● Description of the task: Repeat the listing exactly, minus the pictures.

● Source material:
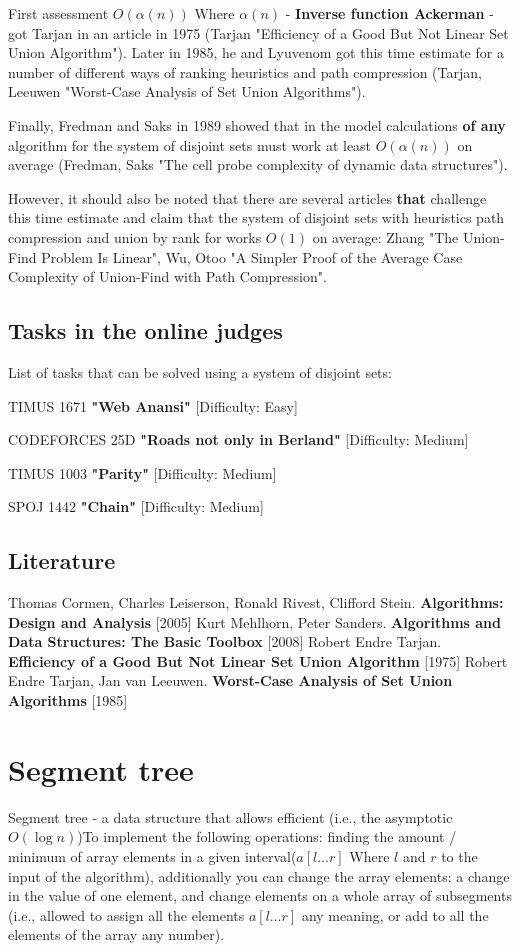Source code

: First assessment $O (\alpha (n))$ Where $\alpha (n)$ - \textbf{Inverse function Ackerman} - got Tarjan in an article in 1975 (Tarjan "Efficiency of a Good But Not Linear Set Union Algorithm"). Later in 1985, he and Lyuvenom got this time estimate for a number of different ways of ranking heuristics and path compression (Tarjan, Leeuwen "Worst-Case Analysis of Set Union Algorithms").

Finally, Fredman and Saks in 1989 showed that in the model calculations \textbf{of any} algorithm for the system of disjoint sets must work at least $O (\alpha (n))$ on average (Fredman, Saks "The cell probe complexity of dynamic data structures").

However, it should also be noted that there are several articles \textbf{that} challenge this time estimate and claim that the system of disjoint sets with heuristics path compression and union by rank for works $O (1)$ on average: Zhang "The Union-Find Problem Is Linear", Wu, Otoo "A Simpler Proof of the Average Case Complexity of Union-Find with Path Compression".

\subsection{ Tasks in the online judges }

List of tasks that can be solved using a system of disjoint sets:

TIMUS 1671 \textbf{"Web Anansi"} [Difficulty: Easy]

CODEFORCES 25D \textbf{"Roads not only in Berland"} [Difficulty: Medium]

TIMUS 1003 \textbf{"Parity"} [Difficulty: Medium]

SPOJ 1442 \textbf{"Chain"} [Difficulty: Medium]

\subsection{ Literature }

Thomas Cormen, Charles Leiserson, Ronald Rivest, Clifford Stein. \textbf{Algorithms: Design and Analysis} [2005]
Kurt Mehlhorn, Peter Sanders. \textbf{Algorithms and Data Structures: The Basic Toolbox} [2008]
Robert Endre Tarjan. \textbf{Efficiency of a Good But Not Linear Set Union Algorithm} [1975]
Robert Endre Tarjan, Jan van Leeuwen. \textbf{Worst-Case Analysis of Set Union Algorithms} [1985]

\section{ Segment tree }
Segment tree - a data structure that allows efficient (i.e., the asymptotic $O (\log n)$)To implement the following operations: finding the amount / minimum of array elements in a given interval($a [l \ldots r]$ Where $l$ and $r$ to the input of the algorithm), additionally you can change the array elements: a change in the value of one element, and change elements on a whole array of subsegments (i.e., allowed to assign all the elements $a [l \ldots r]$ any meaning, or add to all the elements of the array any number).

● Result of the exercise:
Source code

: First assessment $O (\alpha (n))$ Where $\alpha (n)$ - \textbf{Inverse function Ackerman} - got Tarjan in an article in 1975 (Tarjan "Efficiency of a Good But Not Linear Set Union Algorithm"). Later in 1985, he and Lyuvenom got this time estimate for a number of different ways of ranking heuristics and path compression (Tarjan, Leeuwen "Worst-Case Analysis of Set Union Algorithms").

Finally, Fredman and Saks in 1989 showed that in the model calculations \textbf{of any} algorithm for the system of disjoint sets must work at least $O (\alpha (n))$ on average (Fredman, Saks "The cell probe complexity of dynamic data structures").

However, it should also be noted that there are several articles \textbf{that} challenge this time estimate and claim that the system of disjoint sets with heuristics path compression and union by rank for works $O (1)$ on average: Zhang "The Union-Find Problem Is Linear", Wu, Otoo "A Simpler Proof of the Average Case Complexity of Union-Find with Path Compression".

\subsection{ Tasks in the online judges }

List of tasks that can be solved using a system of disjoint sets:

TIMUS 1671 \textbf{"Web Anansi"} [Difficulty: Easy]

CODEFORCES 25D \textbf{"Roads not only in Berland"} [Difficulty: Medium]

TIMUS 1003 \textbf{"Parity"} [Difficulty: Medium]

SPOJ 1442 \textbf{"Chain"} [Difficulty: Medium]

\subsection{ Literature }

Thomas Cormen, Charles Leiserson, Ronald Rivest, Clifford Stein. \textbf{Algorithms: Design and Analysis} [2005]
Kurt Mehlhorn, Peter Sanders. \textbf{Algorithms and Data Structures: The Basic Toolbox} [2008]
Robert Endre Tarjan. \textbf{Efficiency of a Good But Not Linear Set Union Algorithm} [1975]
Robert Endre Tarjan, Jan van Leeuwen. \textbf{Worst-Case Analysis of Set Union Algorithms} [1985]

\section{ Segment tree }
Segment tree - a data structure that allows efficient (i.e., the asymptotic $O (\log n)$)To implement the following operations: finding the amount / minimum of array elements in a given interval($a [l \ldots r]$ Where $l$ and $r$ to the input of the algorithm), additionally you can change the array elements: a change in the value of one element, and change elements on a whole array of subsegments (i.e., allowed to assign all the elements $a [l \ldots r]$ any meaning, or add to all the elements of the array any number).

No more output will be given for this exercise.